Barbara D’Aumiller
La sua ricerca si è evoluta in questi ultimi dieci anni, andando alla radice di esperienze visive che vengono filtrate attraverso una immaginazione vivace, gioiosa, quasi infantile nella sua libertà.
Le esperienze cromatiche sono la base principale di questi suoi lavori: riprendendo Kandinskij, affiora in essi una voce intima che doveva essere liberata.
Conversando con l’artista emerge la forza di una “necessità interiore”, per liberare un’energia sopita, ma comunque sempre latente nella sua vita; fino ad oggi si era espressa nella ricerca, anche compulsiva, di letture, di musiche, di luoghi, che rispondessero alle esigenze di una curiosità vorace e di un amore sconfinato per la vita.
E l’energia vitale che le sue opere trasmettono si vede bene nelle tracce materiche che lo strumento lascia sulla tela: alle volte la spatola, altre il pennello, ma sempre con una grammatica del segno molto evidente, che, seppur rimandando ad esperienze espressioniste (da Munch ad Hartung si ritrovano molte ascendenze) rivela una sensibilità notevole per la materia pittorica e per la superficie.
L’ordito e la trama della tela si contrappongono ai rilievi materici del colore che emergono dalla superficie (Roma, Energia,…) quasi a voler occupare materialmente lo spazio dell’osservatore.

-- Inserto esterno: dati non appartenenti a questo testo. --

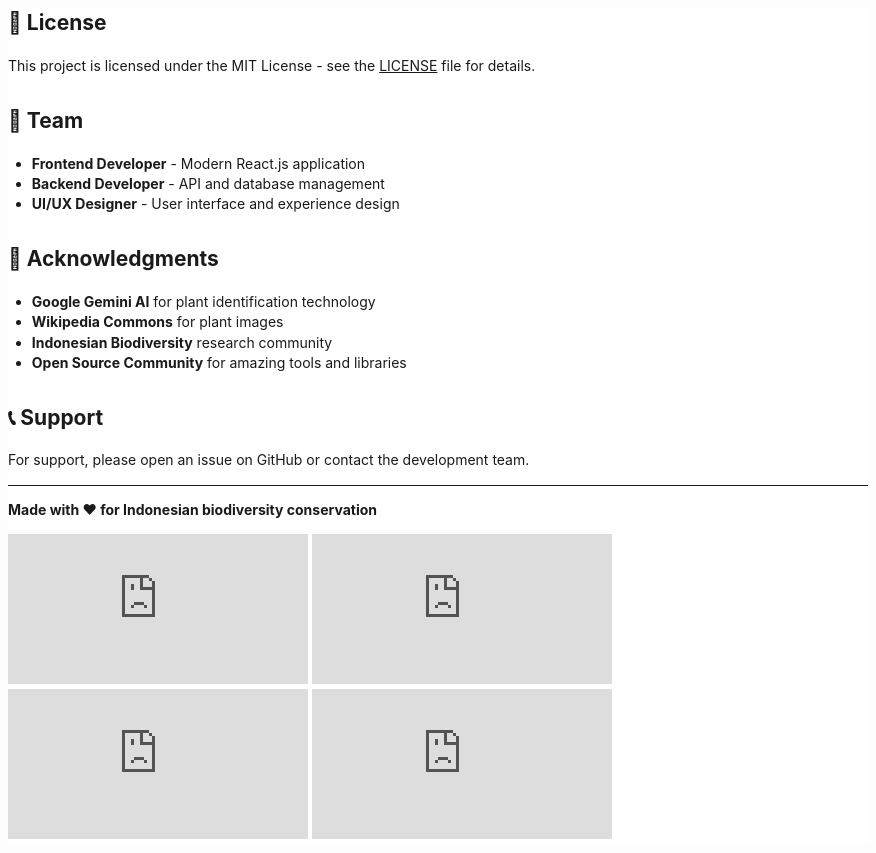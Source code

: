 ## 📄 License

This project is licensed under the MIT License - see the [LICENSE](LICENSE) file for details.

## 👥 Team

- **Frontend Developer** - Modern React.js application
- **Backend Developer** - API and database management
- **UI/UX Designer** - User interface and experience design

## 🙏 Acknowledgments

- **Google Gemini AI** for plant identification technology
- **Wikipedia Commons** for plant images
- **Indonesian Biodiversity** research community
- **Open Source Community** for amazing tools and libraries

## 📞 Support

For support, please open an issue on GitHub or contact the development team.

---

**Made with ❤️ for Indonesian biodiversity conservation**

[![GitHub stars](https://img.shields.io/github/stars/praditus343/lestar.in?style=social)](https://github.com/praditus343/lestar.in)
[![GitHub forks](https://img.shields.io/github/forks/praditus343/lestar.in?style=social)](https://github.com/praditus343/lestar.in)
[![GitHub issues](https://img.shields.io/github/issues/praditus343/lestar.in)](https://github.com/praditus343/lestar.in/issues)
[![GitHub license](https://img.shields.io/github/license/praditus343/lestar.in)](https://github.com/praditus343/lestar.in/blob/main/LICENSE)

Le opere mostrano una ricerca formale nell’andamento del gesto della spatola, ricreando una nuova tessitura, un nuovo ordine geometrico e formale (e forse anche una nuova stagione della vita).
Le sovrapposizioni dei segni generano profondità, spazi in cui si muovono ombre colorate, tracce di pensieri, immagini retiniche che si posano in angoli della memoria di ciascuno di noi, ma che solo la sensibilità e la capacità dell’artista riescono a far emergere. Poeta o pittore che sia, l’artista possiede strumenti innati che danno vita ai nostri pensieri latenti: Bottegal crea con segni colorati universi che ci appartengono, ma che non riusciamo a decifrare, se non con l’aiuto di un'”antenna” capace di cogliere questi segnali interiori.
Appare da queste tele una acuta sensibilità per il ritmo ed il colore, per gli intervalli quasi sonori dei segni. Il ritmo è una naturale espressione del nostro essere e della natura, è sufficiente mettersi in ascolto per percepire almeno il nostro cuore; ma in alcuni lavori (Erba, Endorfine) emerge un lavoro di ricerca su differenti texture ritmiche, che raccontano del costante e parallelo interesse dell’autore per la musica. L’alternarsi sia dei segni (più larghi, più ridotti) che rimandano alla durata temporale dei suoni, sia dei colori che potrebbero riferire ai timbri e alle altezze, conduce l’osservatore verso un tessuto ritmico musicale che è una delle basi da cui l’artista si muove, ma che ci accomuna, circondati come siamo da continue esperienze sonore.
La ricerca continua di Toni Bottegal, costituita da letture, da frequentazioni di mostre. si “scontra” con un istinto cromatico quasi atavico, che risale all’infanzia, quando prendeva in mano le “pezze” del padre commerciante di tessuti e le accarezzava, immagazzinando già da allora esperienze tattili e visive che si stratificavano, costituendo un archivio inconscio di texture e colori che riemergono così liberamente e così felicemente in queste tele.
E’ la felicità la chiave di lettura ultima che consegno a questo scritto: una sorta di gioia primordiale per la possibilità raggiunta di lavorare solo per sé, di poter esprimere il profondo senza costrizioni, senza maestri e senza regole, se non quelle maturate in anni di professione (l’architetto, la regola, il calcolo si sentono ancora, ma come un suono lontano) e in anni di vita.
I verdi, i rossi, i blu intensi (Rhodesia, Fuoco, Felci Blu, New York…) cantano della gioia che l’artista sente liberarsi e che generosamente regala ai nostri occhi, pieni di ammirazione per tanta libertà e tanta vita.